To find the ratio of two quantities, such as \( b \) and \( c \), given that the ratio of \( k_1 \) to \( k_2 \) is \( \frac{2}{3} \) after one hour, we can follow a systematic approach. Let's break it down step by step.
Understanding the Ratios
Ratios are a way to compare two quantities by division. When we say \( \frac{k_1}{k_2} = \frac{2}{3} \), it means that for every 2 parts of \( k_1 \), there are 3 parts of \( k_2 \). This relationship can help us find other ratios, such as \( b \) to \( c \), if we know how they relate to \( k_1 \) and \( k_2 \).
Setting Up the Problem
Let's assume that \( b \) and \( c \) are directly proportional to \( k_1 \) and \( k_2 \), respectively. This means we can express \( b \) and \( c \) in terms of \( k_1 \) and \( k_2 \).

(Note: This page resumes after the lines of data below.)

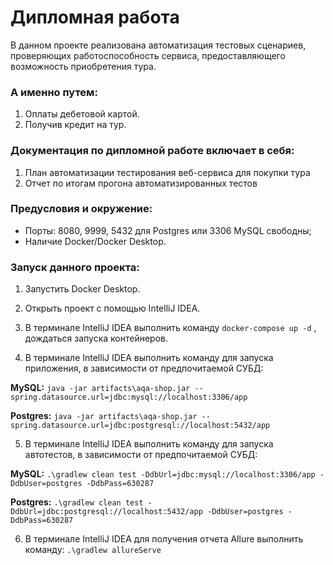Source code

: 
# Дипломная работа

В данном проекте реализована автоматизация тестовых сценариев, проверяющих работоспособность сервиса, предоставляющего возможность приобретения тура.

### А именно путем:

1. Оплаты дебетовой картой.
2. Получив кредит на тур.

### Документация по дипломной работе включает в себя:

1. План автоматизации тестирования веб-сервиса для покупки тура
2. Отчет по итогам прогона автоматизированных тестов


### Предусловия и окружение:

* Порты: 8080, 9999, 5432 для Postgres или 3306 MySQL свободны;
* Наличие Docker/Docker Desktop.

### Запуск данного проекта:

1. Запустить Docker Desktop.

2. Открыть проект с помощью IntelliJ IDEA.

3. В терминале IntelliJ IDEA выполнить команду ```docker-compose up -d``` , дождаться запуска контейнеров.

4. В терминале IntelliJ IDEA выполнить команду для запуска приложения, в зависимости от предпочитаемой СУБД:

**MySQL:** ```java -jar artifacts\aqa-shop.jar --spring.datasource.url=jdbc:mysql://localhost:3306/app```

**Postgres:** ```java -jar artifacts\aqa-shop.jar --spring.datasource.url=jdbc:postgresql://localhost:5432/app ```

5. В терминале IntelliJ IDEA выполнить команду для запуска автотестов, в зависимости от предпочитаемой СУБД:

**MySQL:** ```.\gradlew clean test -DdbUrl=jdbc:mysql://localhost:3306/app -DdbUser=postgres -DdbPass=630287```

**Postgres:** ```.\gradlew clean test -DdbUrl=jdbc:postgresql://localhost:5432/app -DdbUser=postgres -DdbPass=630287```


6. В терминале IntelliJ IDEA для получения отчета Allure выполнить команду: ```.\gradlew allureServe```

For instance, we can write:
- \( b = m \cdot k_1 \)
- \( c = n \cdot k_2 \)
where \( m \) and \( n \) are constants that define how \( b \) and \( c \) scale with \( k_1 \) and \( k_2 \).
Finding the Ratio
Now, to find the ratio \( \frac{b}{c} \), we can substitute the expressions for \( b \) and \( c \):
\[
\frac{b}{c} = \frac{m \cdot k_1}{n \cdot k_2}
\]
Substituting the known ratio of \( k_1 \) to \( k_2 \):
\[
\frac{b}{c} = \frac{m \cdot (2/3 \cdot k_2)}{n \cdot k_2}
\]
Notice that \( k_2 \) cancels out:
\[
\frac{b}{c} = \frac{2m}{3n}
\]
Example Calculation
Let’s say we assume \( m = 1 \) and \( n = 1 \) for simplicity. Then:
\[
\frac{b}{c} = \frac{2 \cdot 1}{3 \cdot 1} = \frac{2}{3}
\]
This means that if \( b \) and \( c \) are directly proportional to \( k_1 \) and \( k_2 \), respectively, then the ratio \( \frac{b}{c} \) is also \( \frac{2}{3} \).
Final Thoughts
In summary, to find the ratio of \( b \) to \( c \) based on the ratio of \( k_1 \) to \( k_2 \), you can express both \( b \) and \( c \) in terms of \( k_1 \) and \( k_2 \) and then simplify. This method can be applied to various scenarios where you have proportional relationships. If you have specific values for \( m \) and \( n \), you can substitute those in to get the exact ratio.